* [Aim of the task] Filter the entries below, keeping only lines with the word "памяти".

* [Document images with source code]
== Segment start ==

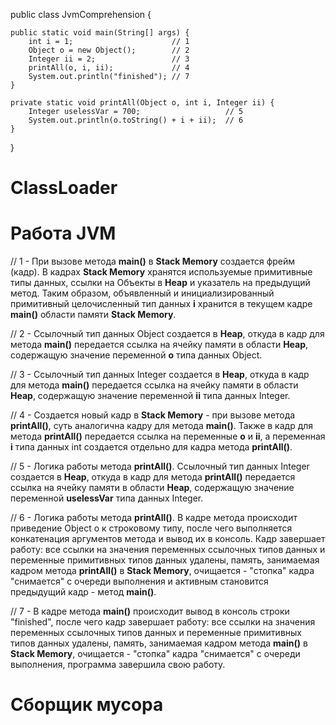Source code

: public class JvmComprehension {

    public static void main(String[] args) {
        int i = 1;                      // 1
        Object o = new Object();        // 2
        Integer ii = 2;                 // 3
        printAll(o, i, ii);             // 4
        System.out.println("finished"); // 7
    }

    private static void printAll(Object o, int i, Integer ii) {
        Integer uselessVar = 700;                   // 5
        System.out.println(o.toString() + i + ii);  // 6
    }
}

# ClassLoader

# Работа JVM

// 1 - При вызове метода **main()** в **Stack Memory** создается фрейм (кадр). В кадрах **Stack Memory** хранятся используемые примитивные типы данных, ссылки на Объекты в **Heap** и указатель на предыдущий метод. Таким образом, объявленный и инициализированный примитивный целочисленный тип данных **i** хранится в текущем кадре **main()** области памяти **Stack Memory**.

// 2 - Ссылочный тип данных Object создается в **Heap**, откуда в кадр для метода **main()** передается ссылка на ячейку памяти в области **Heap**, содержащую значение переменной **о** типа данных Object.

// 3 - Ссылочный тип данных Integer создается в **Heap**, откуда в кадр для метода **main()** передается ссылка на ячейку памяти в области **Heap**, содержащую значение переменной **ii** типа данных Integer.

// 4 - Создается новый кадр в **Stack Memory** - при вызове метода **printAll()**, суть аналогична кадру для метода **main()**. Также в кадр для метода **printAll()** передается ссылка на переменные **o** и **ii**, а переменная **i** типа данных int создается отдельно для кадра метода **printAll()**.

// 5 - Логика работы метода **printAll()**. Ссылочный тип данных Integer создается в **Heap**, откуда в кадр для метода **printAll()** передается ссылка на ячейку памяти в области **Heap**, содержащую значение переменной **uselessVar** типа данных Integer.

// 6 - Логика работы метода **printAll()**. В кадре метода происходит приведение Object о к строковому типу, после чего выполняется конкатенация аргументов метода и вывод их в консоль. Кадр завершает работу: все ссылки на значения переменных ссылочных типов данных и переменные примитивных типов данных удалены, память, занимаемая кадром метода **printAll()** в **Stack Memory**, очищается - "стопка" кадра "снимается" с очереди выполнения и активным становится предыдущий кадр - метод **main()**.

// 7 - В кадре метода **main()** происходит вывод в консоль строки "finished", после чего кадр завершает работу: все ссылки на значения переменных ссылочных типов данных и переменные примитивных типов данных удалены, память, занимаемая кадром метода **main()** в **Stack Memory**, очищается - "стопка" кадра "снимается" с очереди выполнения, программа завершила свою работу.

# Сборщик мусора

== Segment end ==

* [Response]
// 1 - При вызове метода **main()** в **Stack Memory** создается фрейм (кадр). В кадрах **Stack Memory** хранятся используемые примитивные типы данных, ссылки на Объекты в **Heap** и указатель на предыдущий метод. Таким образом, объявленный и инициализированный примитивный целочисленный тип данных **i** хранится в текущем кадре **main()** области памяти **Stack Memory**.
// 2 - Ссылочный тип данных Object создается в **Heap**, откуда в кадр для метода **main()** передается ссылка на ячейку памяти в области **Heap**, содержащую значение переменной **о** типа данных Object.
// 3 - Ссылочный тип данных Integer создается в **Heap**, откуда в кадр для метода **main()** передается ссылка на ячейку памяти в области **Heap**, содержащую значение переменной **ii** типа данных Integer.
// 5 - Логика работы метода **printAll()**. Ссылочный тип данных Integer создается в **Heap**, откуда в кадр для метода **printAll()** передается ссылка на ячейку памяти в области **Heap**, содержащую значение переменной **uselessVar** типа данных Integer.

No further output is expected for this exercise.